EXERCISE DATA –

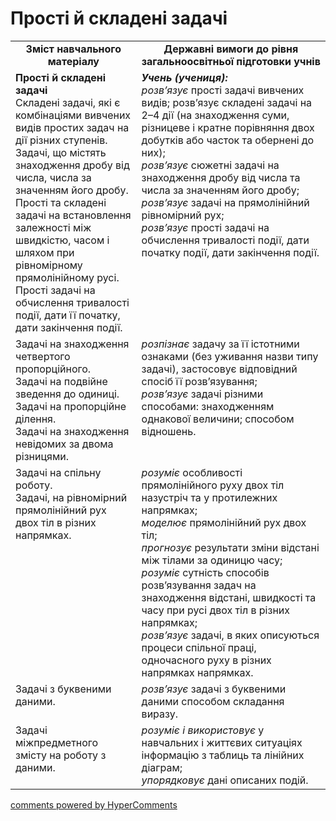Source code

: <div id="hypercomments_widget" class="js-hypercomments-widget invisible"></div>

# Прості й складені задачі
<table>
  <tr>
    <td width="40%" align="center"><b>Зміст навчального матеріалу<b></td>
    <td width="60%" align="center"><b>Державні вимоги до рівня загальноосвітньої підготовки учнів</b></td>
  </tr>
  <tr>
    <td width="40%" style="vertical-align:top !important;"><b>Прості й складені задачі</b><br>
Складені задачі, які є комбінаціями вивчених видів простих задач на дії різних ступенів.<br>
Задачі, що містять  знаходження дробу від числа, числа за значенням його дробу.<br>
Прості та складені задачі на встановлення залежності між швидкістю, часом і шляхом при рівномірному прямолінійному русі.<br>
Прості задачі на обчислення тривалості події, дати її початку, дати закінчення події.<br></td>
    <td width="60%" style="vertical-align:top !important;"><i><b>Учень (учениця):</b></i><br>
<i>розв’язує</i> прості задачі вивчених видів; розв’язує складені задачі на 2–4 дії (на знаходження суми, різницеве і кратне порівняння двох добутків або часток та обернені до них);<br>
<i>розв’язує</i> сюжетні задачі на знаходження дробу від числа та числа за значенням його дробу; <br>
<i>розв’язує</i> задачі на прямолінійний рівномірний рух;<br>
<i>розв’язує</i>  прості задачі на обчислення тривалості події, дати початку події, дати закінчення події.<br></td>
  </tr>
    <tr>
    <td width="40%" style="vertical-align:top !important;">Задачі на знаходження четвертого пропорційного.<br> 
Задачі на подвійне зведення до одиниці.<br>
Задачі на пропорційне ділення.<br>
Задачі на знаходження невідомих за двома різницями.<br></td>
    <td width="60%" style="vertical-align:top !important;"><i>розпізнає</i> задачу за її істотними ознаками (без уживання назви типу задачі), застосовує відповідний спосіб її розв’язування;<br>
<i>розв’язує</i> задачі різними способами: знаходженням однакової величини; способом відношень.<br></td>
  </tr>
      <tr>
    <td width="40%" style="vertical-align:top !important;">Задачі на спільну роботу.<br>
Задачі, на рівномірний прямолінійний рух двох тіл в різних напрямках.<br></td>
    <td width="60%" style="vertical-align:top !important;"><i>розуміє</i> особливості прямолінійного руху двох тіл назустріч та у протилежних напрямках; <br>
<i>моделює</i> прямолінійний рух двох тіл;<br> 
<i>прогнозує </i> результати зміни відстані між тілами за одиницю часу;<br>
<i>розуміє</i> сутність способів розв’язування задач на знаходження відстані, швидкості та часу при русі двох тіл в різних напрямках; <br>
<i>розв’язує</i> задачі, в яких описуються процеси спільної праці, одночасного руху в різних напрямках напрямках.<br></td>
  </tr>
        <tr>
    <td width="40%" style="vertical-align:top !important;">Задачі з буквеними даними.</td>
    <td width="60%" style="vertical-align:top !important;"><i>розв’язує</i> задачі з буквеними даними способом складання виразу.</td>
  </tr>
  <tr>
    <td width="40%" style="vertical-align:top !important;">Задачі міжпредметного змісту на роботу з даними.</td>
    <td width="60%" style="vertical-align:top !important;"><i>розуміє і використовує</i> у навчальних і життєвих ситуаціях інформацію з таблиць та лінійних діаграм;<br>
<i>упорядковує</i> дані описаних подій.<br></td>
  </tr>
</table>

<div class="js-hypercomments-container">
    <a href="http://hypercomments.com" class="hc-link" title="comments widget">comments powered by HyperComments</a>
</div>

EXERCISE PROMPT – Exact copy, pictures removed: set down the whole listing above.

ANSWER TO THE PROBLEM –
Source code

: <div id="hypercomments_widget" class="js-hypercomments-widget invisible"></div>

# Прості й складені задачі
<table>
  <tr>
    <td width="40%" align="center"><b>Зміст навчального матеріалу<b></td>
    <td width="60%" align="center"><b>Державні вимоги до рівня загальноосвітньої підготовки учнів</b></td>
  </tr>
  <tr>
    <td width="40%" style="vertical-align:top !important;"><b>Прості й складені задачі</b><br>
Складені задачі, які є комбінаціями вивчених видів простих задач на дії різних ступенів.<br>
Задачі, що містять  знаходження дробу від числа, числа за значенням його дробу.<br>
Прості та складені задачі на встановлення залежності між швидкістю, часом і шляхом при рівномірному прямолінійному русі.<br>
Прості задачі на обчислення тривалості події, дати її початку, дати закінчення події.<br></td>
    <td width="60%" style="vertical-align:top !important;"><i><b>Учень (учениця):</b></i><br>
<i>розв’язує</i> прості задачі вивчених видів; розв’язує складені задачі на 2–4 дії (на знаходження суми, різницеве і кратне порівняння двох добутків або часток та обернені до них);<br>
<i>розв’язує</i> сюжетні задачі на знаходження дробу від числа та числа за значенням його дробу; <br>
<i>розв’язує</i> задачі на прямолінійний рівномірний рух;<br>
<i>розв’язує</i>  прості задачі на обчислення тривалості події, дати початку події, дати закінчення події.<br></td>
  </tr>
    <tr>
    <td width="40%" style="vertical-align:top !important;">Задачі на знаходження четвертого пропорційного.<br> 
Задачі на подвійне зведення до одиниці.<br>
Задачі на пропорційне ділення.<br>
Задачі на знаходження невідомих за двома різницями.<br></td>
    <td width="60%" style="vertical-align:top !important;"><i>розпізнає</i> задачу за її істотними ознаками (без уживання назви типу задачі), застосовує відповідний спосіб її розв’язування;<br>
<i>розв’язує</i> задачі різними способами: знаходженням однакової величини; способом відношень.<br></td>
  </tr>
      <tr>
    <td width="40%" style="vertical-align:top !important;">Задачі на спільну роботу.<br>
Задачі, на рівномірний прямолінійний рух двох тіл в різних напрямках.<br></td>
    <td width="60%" style="vertical-align:top !important;"><i>розуміє</i> особливості прямолінійного руху двох тіл назустріч та у протилежних напрямках; <br>
<i>моделює</i> прямолінійний рух двох тіл;<br> 
<i>прогнозує </i> результати зміни відстані між тілами за одиницю часу;<br>
<i>розуміє</i> сутність способів розв’язування задач на знаходження відстані, швидкості та часу при русі двох тіл в різних напрямках; <br>
<i>розв’язує</i> задачі, в яких описуються процеси спільної праці, одночасного руху в різних напрямках напрямках.<br></td>
  </tr>
        <tr>
    <td width="40%" style="vertical-align:top !important;">Задачі з буквеними даними.</td>
    <td width="60%" style="vertical-align:top !important;"><i>розв’язує</i> задачі з буквеними даними способом складання виразу.</td>
  </tr>
  <tr>
    <td width="40%" style="vertical-align:top !important;">Задачі міжпредметного змісту на роботу з даними.</td>
    <td width="60%" style="vertical-align:top !important;"><i>розуміє і використовує</i> у навчальних і життєвих ситуаціях інформацію з таблиць та лінійних діаграм;<br>
<i>упорядковує</i> дані описаних подій.<br></td>
  </tr>
</table>

<div class="js-hypercomments-container">
    <a href="http://hypercomments.com" class="hc-link" title="comments widget">comments powered by HyperComments</a>
</div>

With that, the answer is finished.